Le film Sibérie a été tourné en numérique pour garder "une totale spontanéité".
Ce qui intéressait Joana Preiss et Bruno Dumont était l’histoire d’un couple de cinéma, un couple d’artistes un peu narcissiques. Selon la réalisatrice, "ces professions exacerbent nécessairement les sentiments en jeu dans une histoire d’amour, mais, alors que je pensais qu’il serait réalisateur, Bruno m’a mis la caméra entre les mains. Pour lui, il était très clair dès le départ que nous devions être tous deux à la fois devant et derrière l’objectif. J’ai trouvé très généreux que Bruno veuille me laisser occuper une telle place. Comme une transmission", confie-t-elle.
Bruno Dumont et Joana Preiss se sont rencontrés en Siberie, d'où le décor du film : "On nous a proposé d’y repartir, en empruntant le Transsibérien. Ce voyage nous est alors apparu comme le meilleur moyen de raconter cette histoire. Il s’est avéré que le dépaysement faisait partie des conditions de projet", raconte l'actrice/réalisatrice.
"Passer des jours et des nuits dans un train, à deux, sans pouvoir en sortir, sauf pour acheter de temps en temps des choses à manger sur le quai, être confronté à l’autre en permanence dans son intimité…", voilà pourquoi Joana Preiss a choisi ce cadre original pour son premier film : "L’extérieur est constamment projeté sur une sorte d’écran, là sous nos yeux, comme un travelling sur un paysage qui pour autant demeure inatteignable", précise-t-elle.

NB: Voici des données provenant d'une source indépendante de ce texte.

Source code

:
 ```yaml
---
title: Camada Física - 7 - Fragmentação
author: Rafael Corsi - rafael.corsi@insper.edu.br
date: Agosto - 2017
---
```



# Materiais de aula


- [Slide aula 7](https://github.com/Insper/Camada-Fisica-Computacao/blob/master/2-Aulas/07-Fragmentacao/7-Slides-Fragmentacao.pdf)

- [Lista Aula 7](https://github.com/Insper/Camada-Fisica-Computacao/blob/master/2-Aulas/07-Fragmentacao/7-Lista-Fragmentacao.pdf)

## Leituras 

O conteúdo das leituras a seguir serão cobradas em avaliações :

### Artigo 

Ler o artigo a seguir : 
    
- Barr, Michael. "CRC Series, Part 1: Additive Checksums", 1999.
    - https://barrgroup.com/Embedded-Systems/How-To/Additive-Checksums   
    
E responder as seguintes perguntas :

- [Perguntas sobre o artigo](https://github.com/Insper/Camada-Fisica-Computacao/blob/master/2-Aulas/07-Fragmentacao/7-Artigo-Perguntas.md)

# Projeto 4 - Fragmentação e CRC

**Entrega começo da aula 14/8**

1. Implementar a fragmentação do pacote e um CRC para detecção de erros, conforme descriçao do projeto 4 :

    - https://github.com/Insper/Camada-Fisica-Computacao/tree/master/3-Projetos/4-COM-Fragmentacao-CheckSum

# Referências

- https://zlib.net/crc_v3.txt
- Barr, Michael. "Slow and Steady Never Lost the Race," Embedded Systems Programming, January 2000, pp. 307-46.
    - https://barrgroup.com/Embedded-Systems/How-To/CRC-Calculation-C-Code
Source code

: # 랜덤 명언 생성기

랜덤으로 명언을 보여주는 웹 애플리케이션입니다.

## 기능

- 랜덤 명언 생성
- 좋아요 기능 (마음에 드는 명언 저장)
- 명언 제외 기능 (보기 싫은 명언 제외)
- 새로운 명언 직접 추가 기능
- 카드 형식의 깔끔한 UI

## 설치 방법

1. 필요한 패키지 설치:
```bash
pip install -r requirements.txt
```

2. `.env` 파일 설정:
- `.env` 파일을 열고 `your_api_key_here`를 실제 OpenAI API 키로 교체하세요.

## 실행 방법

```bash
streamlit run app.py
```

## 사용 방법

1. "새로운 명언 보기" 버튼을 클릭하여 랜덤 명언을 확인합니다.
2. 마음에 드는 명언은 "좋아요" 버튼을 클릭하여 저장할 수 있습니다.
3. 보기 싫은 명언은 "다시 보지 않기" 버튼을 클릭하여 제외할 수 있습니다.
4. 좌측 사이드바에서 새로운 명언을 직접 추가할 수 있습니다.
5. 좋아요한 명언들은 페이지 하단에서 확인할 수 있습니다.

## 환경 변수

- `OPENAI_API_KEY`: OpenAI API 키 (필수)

Initialement mannequin, chanteuse et actrice (Fin août, début septembre, Paris, je t'aime), Joana Preiss s'essaye pour la première fois à la réalisation avec Sibérie.
Pour son premier film, la réalisatrice s'est inspirée de Robert Frank, Jonas Mekas, Robert Kramer et Lech Kowalski pour leur "façon dont ils questionnent la frontière entre l’intime et le non-intime (...) ils sont au centre de ce qu’ils racontent mais ils ont un regard distancié sur ce qu’ils filment", explique Joana Preiss.
Etant deux à filmer, Joana Preiss et son partenaire Bruno Dumont n'ont pas fait de distinction entre leurs images respectives : "Les deux caméras étaient interchangeables : nous gardions la liberté de filmer avec la cassette de l’autre, avec la caméra de l’autre. Mélanger les images, filmer ensemble participaient du projet", explique la réalisatrice. La totalité du travail a abouti à 24 heures de rushes, ce qui a rendu le montage assez compliqué.
Avec la fin du film, Joana Preiss souhaitait une rupture forte, "quelque chose de plus contemplatif, plus ascétique et plus mystérieux".